Toepassing
Markus 14:8a
„Zij heeft gedaan, hetgeen zij kon.”
Zalige zielen begeren niet anders dan hun dierbare Heiland en beminde Goël te loven, te roemen en te prijzen. Is uw hart zo met Zijn genade en liefde vervuld, dat u met hart en hand mag ondertekenen het eigendom van Jezus te zijn?
Dat arme, zwakke geloofswerk laat Jezus Zich zo graag welgevallen. Daarom mag zo’n gelovige ziel haar Jezus dan ook nodigen en zeggen: „Kom, mijn Liefste! tot Uw hof en eet van Uw edele vruchten.” Die ziel, die dit mag ervaren, staat in de geloofsvereniging met haar Jezus.
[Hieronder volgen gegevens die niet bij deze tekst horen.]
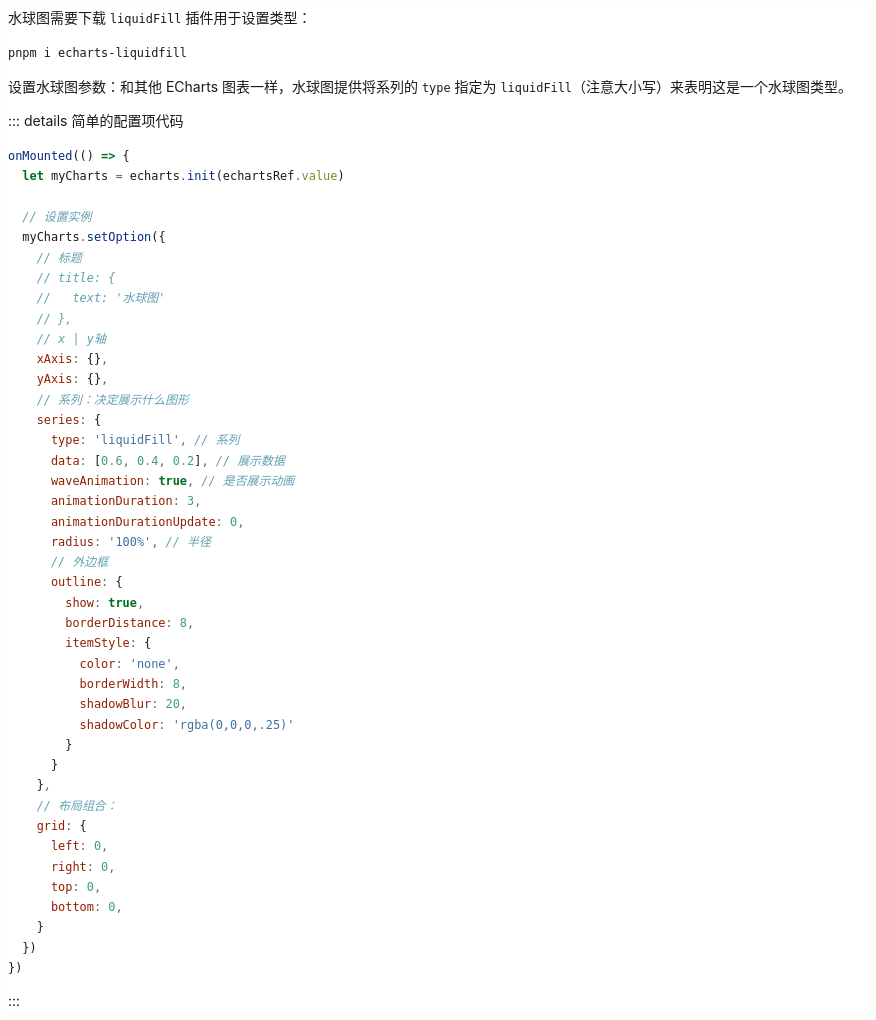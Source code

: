 水球图需要下载 `liquidFill` 插件用于设置类型：

```shell
pnpm i echarts-liquidfill
```

设置水球图参数：和其他 ECharts 图表一样，水球图提供将系列的 `type` 指定为 `liquidFill`（注意大小写）来表明这是一个水球图类型。

::: details 简单的配置项代码
```js
onMounted(() => {
  let myCharts = echarts.init(echartsRef.value)

  // 设置实例
  myCharts.setOption({
    // 标题
    // title: {
    //   text: '水球图'
    // },
    // x | y轴
    xAxis: {},
    yAxis: {},
    // 系列：决定展示什么图形
    series: {
      type: 'liquidFill', // 系列
      data: [0.6, 0.4, 0.2], // 展示数据
      waveAnimation: true, // 是否展示动画
      animationDuration: 3,
      animationDurationUpdate: 0,
      radius: '100%', // 半径
      // 外边框
      outline: {
        show: true,
        borderDistance: 8,
        itemStyle: {
          color: 'none',
          borderWidth: 8,
          shadowBlur: 20,
          shadowColor: 'rgba(0,0,0,.25)'
        }
      }
    },
    // 布局组合：
    grid: {
      left: 0,
      right: 0,
      top: 0,
      bottom: 0,
    }
  })
})
```
:::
Maar zulke mensen zijn er, helaas, weinig in onze dagen. De meeste mensen zijn van dit leven ontbloot. Voor hen is de lijdensgeschiedenis van de gekruiste Jezus maar een dode letter. De natuurlijke mens hoort er met tegenzin van spreken. Hij vindt er niets begeerlijks in. Het trekt hem niet aan. Er zijn er nog wel die er soms van zijn aangedaan. Maar het komt niet zover dat men zichzelf met al wat men is en heeft aan de Heere overgeeft. Men wordt niet door de liefde van Christus gedrongen er alles aan te wagen, zoals zij die dit oordelen, dat indien Eén voor allen gestorven is, zij dan allen gestorven zijn, opdat zij niet meer zichzelf zouden leven, maar Dien Die voor hen gestorven is. Die ook aan de rechterhand Gods zit, Die ook voor ons bidt!